I concur with all that Finian has said. Added to that I have found that Dainite soles last approximately three times as long as double leather soles ( non-oak bark tanned). Therefore for companies like Crockett and Jones and Church's who will only guarrantee to repair your shoes twice, Dainite soles dramatically extend the life of your shoes. Topy fans please don't chime in here, I realise using Topys will do the same, but for those of us that prefer to go by the manufacturer's advice Dainite provides a long wearing alternative to leather soles.


----------



## Jake Genezen

Trimmer said:


> In my experience they slip like leather soles and don't give any of the traction of heavier 'commando' style rubber ones.


I was going to buy a pair of dress shoes with dainite soles for the up-and-coming weather; I may well not now: there seems to be a consensus that they may be good in snowy condition, but not in icy conditions?

I have to commute by public transport and by foot, so I really have no alternative but to have my shoe's soles replaced with rubber ones (the ones with grips). 
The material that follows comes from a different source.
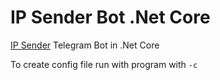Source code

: # IP Sender Bot .Net Core
[IP Sender](https://github.com/HirbodBehnam/IP-Sender) Telegram Bot in .Net Core

To create config file run with program with `-c`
So, shall I keep doing this, rather than get dainite-sole shoes? (Sorry, Trimmer, for interjecting with a question of my own.)


----------



## Trimmer

I have worn mine a bit more since I first posed the question and in more conditions. I still think they are preferable to leather when it is wet (for the sake of the leather that is), but they don't offer much more grip on slippery surfaces.


----------



## dwebber18

I've never owned a pair of dainite soles, but I did try on a pair of Church's Ryder boots with them and didn't particularly care for it. They felt like I was walking around on baseball cleats with all those knobs. Thats just me though


----------



## Marcellionheart

Dainite soles are sort of the equivalent of double leather soles in thickness as well. I think they more durable than leather soles, but they are definitely slippery. I almost did a faceplant at my new school wearing dainite chukkas since there was a bit of a spill near the cafeteria. They're great outdoors for wetness, but not indoors. If you're going for snow boots, though, then you're going to need the commando sole, not the dainite. Unless you're just going to be in London.


----------



## Nick V

The Dainite customer is very loyal to the brand. It's extremely rare that a customer will request a conversion from Dainite to leather. However, converting leather to Dainite is very, very common. Customers with worn out Dainite soles always stick with Dainite when they need re-crafting. Also, customers buying leather soled shoes like the opportunity of being able to convert leather to Dainite on models or brands that don't offer the option. That's also very popular in the shop.
I have had shoe company execs tell me that they prefer to sell leather soled shoes over Dainite because it can be years before they see Dainite soled shoes come back to the factory for re-crafting.


----------



## Anon 18th Cent.

Just for clarity, Dainite the manufacturer makes three kinds of soles: studded (which is what I think everyone here is referring to), Ridgeway, and Medway. I have owned all three styles and like them all.


----------



## cdavant

I'm still looking for the ultimate winter sole. Vibram makes a "Fire and Ice" sole for firefighters boots but I can't find a resoler who can put them on an ageing Alden Footbalance or Country Walker shoe. I don't want to resole/recraft with something that will wear down to smooth and slippery rubber. I have days I need a topy with suction cups for wet floors ad icy walks. Suggestions?


----------



## BPH

Leather is great in the dry, Commando soles are great for grip in the country but collect stones and mud and then distribute it steadily everywhere you go much to my wife's displeasure. I have a few pairs of shoes with Dainite soles that grip and stay dry better in the wet but don't collect the stones etc. Certainly not for offroading though.


----------



## eagle2250

Having only two pair of shoes/boots set-up with Dainite soles, I cannot claim the experience with them that so many others can but, they are very durable and provide me with reasonably sure footing on wet pavement or grass. However, as others have attested, on indoor wet, smooth flooring, dainite soles can be treacherous!


----------



## emptym

Jake Genezen said:


> I was going to buy a pair of dress shoes with dainite soles for the up-and-coming weather; I may well not now: there seems to be a consensus that they may be good in snowy condition, but not in icy conditions?
> 
> I have to commute by public transport and by foot, so I really have no alternative but to have my shoe's soles replaced with rubber ones (the ones with grips).
> 
> So, shall I keep doing this, rather than get dainite-sole shoes? (Sorry, Trimmer, for interjecting with a question of my own.)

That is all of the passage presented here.